(SOURCE DATA begins)

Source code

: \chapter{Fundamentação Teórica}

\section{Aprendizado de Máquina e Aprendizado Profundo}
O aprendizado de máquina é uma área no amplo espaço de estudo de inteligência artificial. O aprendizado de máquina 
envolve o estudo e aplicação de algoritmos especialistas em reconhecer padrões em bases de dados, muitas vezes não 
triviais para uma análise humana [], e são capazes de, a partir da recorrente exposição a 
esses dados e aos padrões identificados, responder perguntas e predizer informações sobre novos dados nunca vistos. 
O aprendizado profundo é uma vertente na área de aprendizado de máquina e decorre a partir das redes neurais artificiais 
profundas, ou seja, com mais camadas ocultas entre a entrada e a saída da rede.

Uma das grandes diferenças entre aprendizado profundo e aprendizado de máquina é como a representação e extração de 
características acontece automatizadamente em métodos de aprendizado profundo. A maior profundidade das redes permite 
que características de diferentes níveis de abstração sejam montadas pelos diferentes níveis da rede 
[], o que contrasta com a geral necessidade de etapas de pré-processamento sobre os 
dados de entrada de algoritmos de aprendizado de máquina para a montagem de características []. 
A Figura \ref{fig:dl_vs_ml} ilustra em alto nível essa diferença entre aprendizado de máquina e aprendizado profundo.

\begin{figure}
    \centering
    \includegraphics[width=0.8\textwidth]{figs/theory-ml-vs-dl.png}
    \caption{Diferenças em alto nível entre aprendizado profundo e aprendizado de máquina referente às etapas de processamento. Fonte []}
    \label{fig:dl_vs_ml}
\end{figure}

(SOURCE DATA ends)
(SOURCE DATA begins)

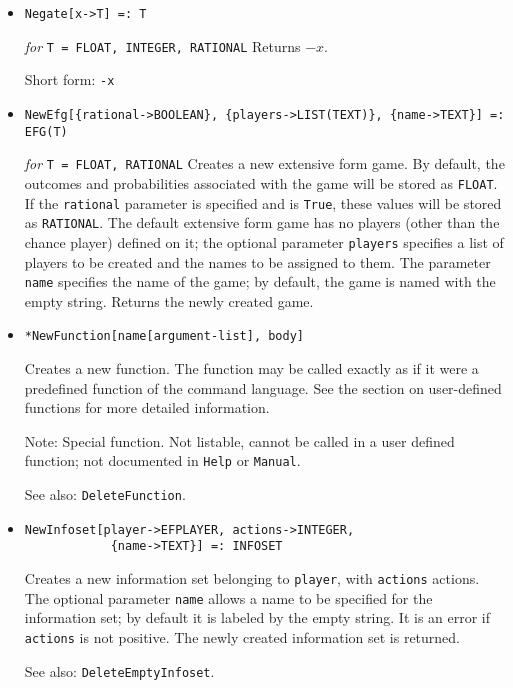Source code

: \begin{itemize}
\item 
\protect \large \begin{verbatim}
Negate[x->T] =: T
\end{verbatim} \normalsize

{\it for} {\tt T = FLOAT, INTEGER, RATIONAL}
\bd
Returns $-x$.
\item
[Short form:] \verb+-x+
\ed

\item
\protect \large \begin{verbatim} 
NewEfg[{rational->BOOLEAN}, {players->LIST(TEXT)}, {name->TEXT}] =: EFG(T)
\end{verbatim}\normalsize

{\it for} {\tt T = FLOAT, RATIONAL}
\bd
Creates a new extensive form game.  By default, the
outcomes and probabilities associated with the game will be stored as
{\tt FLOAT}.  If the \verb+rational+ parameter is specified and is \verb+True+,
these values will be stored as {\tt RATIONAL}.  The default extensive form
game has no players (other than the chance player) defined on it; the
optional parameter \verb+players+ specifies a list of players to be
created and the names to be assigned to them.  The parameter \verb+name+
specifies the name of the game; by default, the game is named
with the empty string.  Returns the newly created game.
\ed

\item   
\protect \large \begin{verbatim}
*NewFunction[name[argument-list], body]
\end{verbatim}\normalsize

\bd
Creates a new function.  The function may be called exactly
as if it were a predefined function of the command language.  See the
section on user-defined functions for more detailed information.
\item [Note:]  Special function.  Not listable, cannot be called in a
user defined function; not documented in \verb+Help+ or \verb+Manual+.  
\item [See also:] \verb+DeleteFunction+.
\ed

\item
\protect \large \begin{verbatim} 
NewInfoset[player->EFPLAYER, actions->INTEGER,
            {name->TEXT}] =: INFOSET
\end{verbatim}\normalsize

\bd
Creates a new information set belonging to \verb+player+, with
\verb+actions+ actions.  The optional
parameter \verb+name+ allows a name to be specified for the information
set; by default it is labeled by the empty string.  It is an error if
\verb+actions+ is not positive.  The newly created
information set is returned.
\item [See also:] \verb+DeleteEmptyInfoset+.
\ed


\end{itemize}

(SOURCE DATA ends)
(SOURCE DATA begins)

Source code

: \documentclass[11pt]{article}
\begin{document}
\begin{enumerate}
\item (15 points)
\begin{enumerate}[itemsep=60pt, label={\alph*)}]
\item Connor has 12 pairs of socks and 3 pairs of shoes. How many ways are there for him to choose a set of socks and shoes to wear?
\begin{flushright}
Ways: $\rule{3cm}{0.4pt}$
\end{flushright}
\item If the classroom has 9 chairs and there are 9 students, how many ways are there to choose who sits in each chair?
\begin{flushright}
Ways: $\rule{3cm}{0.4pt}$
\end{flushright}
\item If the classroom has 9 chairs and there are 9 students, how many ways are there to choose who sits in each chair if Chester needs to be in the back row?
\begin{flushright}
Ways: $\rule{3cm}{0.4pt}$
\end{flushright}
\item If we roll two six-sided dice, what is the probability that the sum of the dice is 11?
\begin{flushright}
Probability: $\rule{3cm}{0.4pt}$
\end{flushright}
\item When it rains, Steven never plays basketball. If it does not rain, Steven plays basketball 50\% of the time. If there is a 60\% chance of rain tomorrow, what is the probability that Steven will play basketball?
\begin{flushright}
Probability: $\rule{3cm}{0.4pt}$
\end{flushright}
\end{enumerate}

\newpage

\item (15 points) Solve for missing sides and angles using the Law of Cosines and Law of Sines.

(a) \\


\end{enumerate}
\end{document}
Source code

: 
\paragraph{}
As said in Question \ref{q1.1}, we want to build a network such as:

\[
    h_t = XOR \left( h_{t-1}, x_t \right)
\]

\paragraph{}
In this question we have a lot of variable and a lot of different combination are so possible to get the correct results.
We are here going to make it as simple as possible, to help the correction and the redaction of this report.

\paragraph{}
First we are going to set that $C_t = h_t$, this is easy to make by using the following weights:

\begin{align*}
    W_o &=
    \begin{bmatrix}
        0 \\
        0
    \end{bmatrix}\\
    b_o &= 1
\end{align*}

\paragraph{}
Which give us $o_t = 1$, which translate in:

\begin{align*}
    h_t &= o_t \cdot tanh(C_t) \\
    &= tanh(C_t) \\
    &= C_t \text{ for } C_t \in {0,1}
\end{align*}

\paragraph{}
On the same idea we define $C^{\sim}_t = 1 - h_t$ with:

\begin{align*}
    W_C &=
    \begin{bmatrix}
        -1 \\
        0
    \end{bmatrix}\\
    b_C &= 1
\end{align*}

(SOURCE DATA ends)

> _PROBLEM DETAILS_:
Lines holding the word "game" in the entries above are the ones to pull out. Copy them all.

> _WORKED SOLUTION_:
Creates a new extensive form game.  By default, the
outcomes and probabilities associated with the game will be stored as
game has no players (other than the chance player) defined on it; the
specifies the name of the game; by default, the game is named
with the empty string.  Returns the newly created game.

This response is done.